No pictures are to be included when the entries below are reproduced exactly.

### Data extracts
⁂
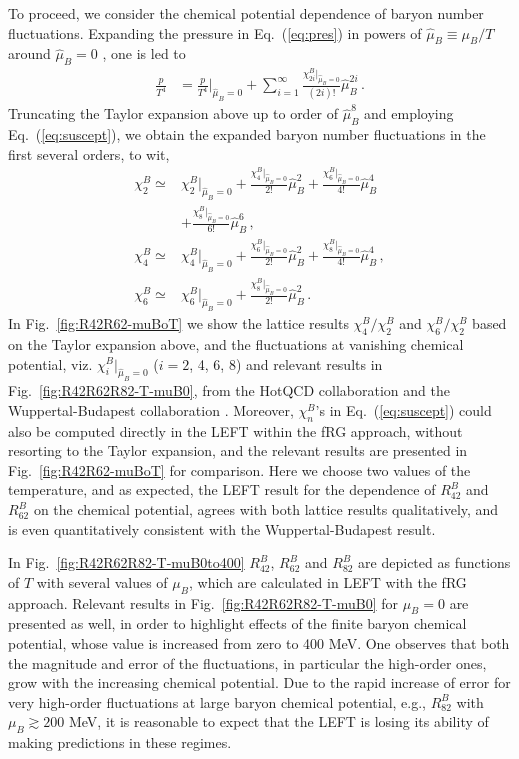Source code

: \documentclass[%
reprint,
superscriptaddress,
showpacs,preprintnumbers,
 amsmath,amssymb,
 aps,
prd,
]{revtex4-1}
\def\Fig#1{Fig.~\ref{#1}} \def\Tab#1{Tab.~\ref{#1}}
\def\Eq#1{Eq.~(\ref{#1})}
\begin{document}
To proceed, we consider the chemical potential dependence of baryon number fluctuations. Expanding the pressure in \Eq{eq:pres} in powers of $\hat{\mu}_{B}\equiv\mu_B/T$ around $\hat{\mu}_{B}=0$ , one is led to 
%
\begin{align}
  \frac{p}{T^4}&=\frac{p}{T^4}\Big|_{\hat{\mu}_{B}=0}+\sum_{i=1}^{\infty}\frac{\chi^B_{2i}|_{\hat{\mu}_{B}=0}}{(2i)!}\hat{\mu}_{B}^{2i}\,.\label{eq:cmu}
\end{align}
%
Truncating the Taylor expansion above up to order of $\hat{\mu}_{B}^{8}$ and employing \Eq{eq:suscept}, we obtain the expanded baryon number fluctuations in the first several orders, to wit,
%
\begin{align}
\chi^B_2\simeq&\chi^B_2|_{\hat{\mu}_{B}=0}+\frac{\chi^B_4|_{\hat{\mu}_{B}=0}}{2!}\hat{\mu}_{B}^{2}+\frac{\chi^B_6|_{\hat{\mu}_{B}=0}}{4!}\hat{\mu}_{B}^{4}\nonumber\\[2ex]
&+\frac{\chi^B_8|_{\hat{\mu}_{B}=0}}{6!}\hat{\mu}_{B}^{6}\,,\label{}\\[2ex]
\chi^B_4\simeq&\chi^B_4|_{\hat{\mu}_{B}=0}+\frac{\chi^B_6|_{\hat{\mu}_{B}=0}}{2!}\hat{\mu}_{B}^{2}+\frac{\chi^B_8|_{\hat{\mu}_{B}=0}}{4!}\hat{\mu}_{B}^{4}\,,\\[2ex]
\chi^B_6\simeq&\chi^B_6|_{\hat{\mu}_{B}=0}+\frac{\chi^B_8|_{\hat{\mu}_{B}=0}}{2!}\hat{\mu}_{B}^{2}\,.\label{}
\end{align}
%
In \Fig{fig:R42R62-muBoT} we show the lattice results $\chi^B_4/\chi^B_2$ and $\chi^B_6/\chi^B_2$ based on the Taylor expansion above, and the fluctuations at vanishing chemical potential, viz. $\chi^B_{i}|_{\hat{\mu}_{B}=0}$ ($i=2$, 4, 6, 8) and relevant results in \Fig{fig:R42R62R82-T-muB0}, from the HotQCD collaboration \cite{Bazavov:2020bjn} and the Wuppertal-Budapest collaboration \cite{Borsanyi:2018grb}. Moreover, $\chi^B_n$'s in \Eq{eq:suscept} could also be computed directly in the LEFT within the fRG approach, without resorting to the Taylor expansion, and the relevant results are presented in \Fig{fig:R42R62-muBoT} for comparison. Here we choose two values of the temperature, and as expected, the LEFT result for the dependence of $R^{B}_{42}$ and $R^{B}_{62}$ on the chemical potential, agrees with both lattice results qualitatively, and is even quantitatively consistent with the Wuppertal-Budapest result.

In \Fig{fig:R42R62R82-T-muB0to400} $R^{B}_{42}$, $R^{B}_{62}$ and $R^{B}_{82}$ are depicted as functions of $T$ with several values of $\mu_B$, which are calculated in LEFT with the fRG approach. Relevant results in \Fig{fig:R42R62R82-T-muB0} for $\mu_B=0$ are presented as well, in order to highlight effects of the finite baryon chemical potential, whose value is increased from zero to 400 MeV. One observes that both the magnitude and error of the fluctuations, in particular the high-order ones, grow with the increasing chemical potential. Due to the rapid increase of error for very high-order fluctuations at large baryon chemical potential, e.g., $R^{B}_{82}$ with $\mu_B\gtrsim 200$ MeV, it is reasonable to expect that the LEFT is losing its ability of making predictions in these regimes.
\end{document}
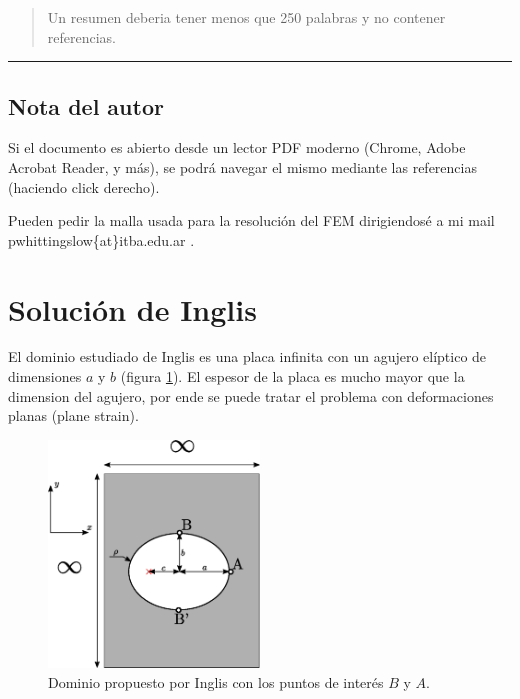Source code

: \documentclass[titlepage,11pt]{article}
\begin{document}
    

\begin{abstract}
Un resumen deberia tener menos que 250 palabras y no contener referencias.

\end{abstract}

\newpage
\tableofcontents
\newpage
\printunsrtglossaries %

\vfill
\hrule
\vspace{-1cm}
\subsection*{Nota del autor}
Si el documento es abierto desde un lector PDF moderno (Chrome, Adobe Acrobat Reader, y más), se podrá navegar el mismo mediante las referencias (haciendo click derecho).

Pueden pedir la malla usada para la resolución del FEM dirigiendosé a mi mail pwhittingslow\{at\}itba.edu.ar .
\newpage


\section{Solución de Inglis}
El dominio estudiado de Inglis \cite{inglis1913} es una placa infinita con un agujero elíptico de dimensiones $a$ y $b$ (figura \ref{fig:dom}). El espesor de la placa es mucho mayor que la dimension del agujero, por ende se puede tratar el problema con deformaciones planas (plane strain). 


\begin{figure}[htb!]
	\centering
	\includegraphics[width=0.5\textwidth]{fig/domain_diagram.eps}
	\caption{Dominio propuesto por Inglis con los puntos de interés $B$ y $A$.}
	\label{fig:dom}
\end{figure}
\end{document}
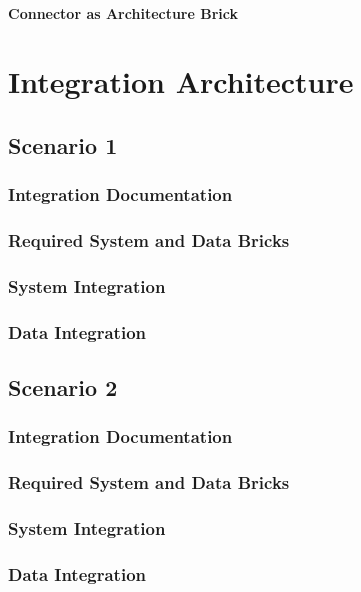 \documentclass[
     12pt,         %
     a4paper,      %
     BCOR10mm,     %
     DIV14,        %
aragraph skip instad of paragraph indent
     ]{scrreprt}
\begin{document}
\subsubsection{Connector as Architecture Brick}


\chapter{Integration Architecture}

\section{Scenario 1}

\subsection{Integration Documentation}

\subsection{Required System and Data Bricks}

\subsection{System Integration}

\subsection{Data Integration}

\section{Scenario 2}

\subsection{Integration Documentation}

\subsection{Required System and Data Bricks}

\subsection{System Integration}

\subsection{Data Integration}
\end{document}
⁂
### Exercise answer
Source code

: \documentclass[%
reprint,
superscriptaddress,
showpacs,preprintnumbers,
 amsmath,amssymb,
 aps,
prd,
]{revtex4-1}
\def\Fig#1{Fig.~\ref{#1}} \def\Tab#1{Tab.~\ref{#1}}
\def\Eq#1{Eq.~(\ref{#1})}
\begin{document}
To proceed, we consider the chemical potential dependence of baryon number fluctuations. Expanding the pressure in \Eq{eq:pres} in powers of $\hat{\mu}_{B}\equiv\mu_B/T$ around $\hat{\mu}_{B}=0$ , one is led to 
%
\begin{align}
  \frac{p}{T^4}&=\frac{p}{T^4}\Big|_{\hat{\mu}_{B}=0}+\sum_{i=1}^{\infty}\frac{\chi^B_{2i}|_{\hat{\mu}_{B}=0}}{(2i)!}\hat{\mu}_{B}^{2i}\,.\label{eq:cmu}
\end{align}
%
Truncating the Taylor expansion above up to order of $\hat{\mu}_{B}^{8}$ and employing \Eq{eq:suscept}, we obtain the expanded baryon number fluctuations in the first several orders, to wit,
%
\begin{align}
\chi^B_2\simeq&\chi^B_2|_{\hat{\mu}_{B}=0}+\frac{\chi^B_4|_{\hat{\mu}_{B}=0}}{2!}\hat{\mu}_{B}^{2}+\frac{\chi^B_6|_{\hat{\mu}_{B}=0}}{4!}\hat{\mu}_{B}^{4}\nonumber\\[2ex]
&+\frac{\chi^B_8|_{\hat{\mu}_{B}=0}}{6!}\hat{\mu}_{B}^{6}\,,\label{}\\[2ex]
\chi^B_4\simeq&\chi^B_4|_{\hat{\mu}_{B}=0}+\frac{\chi^B_6|_{\hat{\mu}_{B}=0}}{2!}\hat{\mu}_{B}^{2}+\frac{\chi^B_8|_{\hat{\mu}_{B}=0}}{4!}\hat{\mu}_{B}^{4}\,,\\[2ex]
\chi^B_6\simeq&\chi^B_6|_{\hat{\mu}_{B}=0}+\frac{\chi^B_8|_{\hat{\mu}_{B}=0}}{2!}\hat{\mu}_{B}^{2}\,.\label{}
\end{align}
%
In \Fig{fig:R42R62-muBoT} we show the lattice results $\chi^B_4/\chi^B_2$ and $\chi^B_6/\chi^B_2$ based on the Taylor expansion above, and the fluctuations at vanishing chemical potential, viz. $\chi^B_{i}|_{\hat{\mu}_{B}=0}$ ($i=2$, 4, 6, 8) and relevant results in \Fig{fig:R42R62R82-T-muB0}, from the HotQCD collaboration \cite{Bazavov:2020bjn} and the Wuppertal-Budapest collaboration \cite{Borsanyi:2018grb}. Moreover, $\chi^B_n$'s in \Eq{eq:suscept} could also be computed directly in the LEFT within the fRG approach, without resorting to the Taylor expansion, and the relevant results are presented in \Fig{fig:R42R62-muBoT} for comparison. Here we choose two values of the temperature, and as expected, the LEFT result for the dependence of $R^{B}_{42}$ and $R^{B}_{62}$ on the chemical potential, agrees with both lattice results qualitatively, and is even quantitatively consistent with the Wuppertal-Budapest result.

In \Fig{fig:R42R62R82-T-muB0to400} $R^{B}_{42}$, $R^{B}_{62}$ and $R^{B}_{82}$ are depicted as functions of $T$ with several values of $\mu_B$, which are calculated in LEFT with the fRG approach. Relevant results in \Fig{fig:R42R62R82-T-muB0} for $\mu_B=0$ are presented as well, in order to highlight effects of the finite baryon chemical potential, whose value is increased from zero to 400 MeV. One observes that both the magnitude and error of the fluctuations, in particular the high-order ones, grow with the increasing chemical potential. Due to the rapid increase of error for very high-order fluctuations at large baryon chemical potential, e.g., $R^{B}_{82}$ with $\mu_B\gtrsim 200$ MeV, it is reasonable to expect that the LEFT is losing its ability of making predictions in these regimes.
\end{document}
Source code

: \documentclass[titlepage,11pt]{article}
\begin{document}
    

\begin{abstract}
Un resumen deberia tener menos que 250 palabras y no contener referencias.

\end{abstract}

\newpage
\tableofcontents
\newpage
\printunsrtglossaries %

\vfill
\hrule
\vspace{-1cm}
\subsection*{Nota del autor}
Si el documento es abierto desde un lector PDF moderno (Chrome, Adobe Acrobat Reader, y más), se podrá navegar el mismo mediante las referencias (haciendo click derecho).

Pueden pedir la malla usada para la resolución del FEM dirigiendosé a mi mail pwhittingslow\{at\}itba.edu.ar .
\newpage


\section{Solución de Inglis}
El dominio estudiado de Inglis \cite{inglis1913} es una placa infinita con un agujero elíptico de dimensiones $a$ y $b$ (figura \ref{fig:dom}). El espesor de la placa es mucho mayor que la dimension del agujero, por ende se puede tratar el problema con deformaciones planas (plane strain). 


\begin{figure}[htb!]
	\centering
	\includegraphics[width=0.5\textwidth]{fig/domain_diagram.eps}
	\caption{Dominio propuesto por Inglis con los puntos de interés $B$ y $A$.}
	\label{fig:dom}
\end{figure}
\end{document}
 \documentclass[
     12pt,         %
     a4paper,      %
     BCOR10mm,     %
     DIV14,        %
aragraph skip instad of paragraph indent
     ]{scrreprt}
\begin{document}
\subsubsection{Connector as Architecture Brick}


\chapter{Integration Architecture}

\section{Scenario 1}

\subsection{Integration Documentation}

\subsection{Required System and Data Bricks}

\subsection{System Integration}

\subsection{Data Integration}

\section{Scenario 2}

\subsection{Integration Documentation}

\subsection{Required System and Data Bricks}

\subsection{System Integration}

\subsection{Data Integration}
\end{document}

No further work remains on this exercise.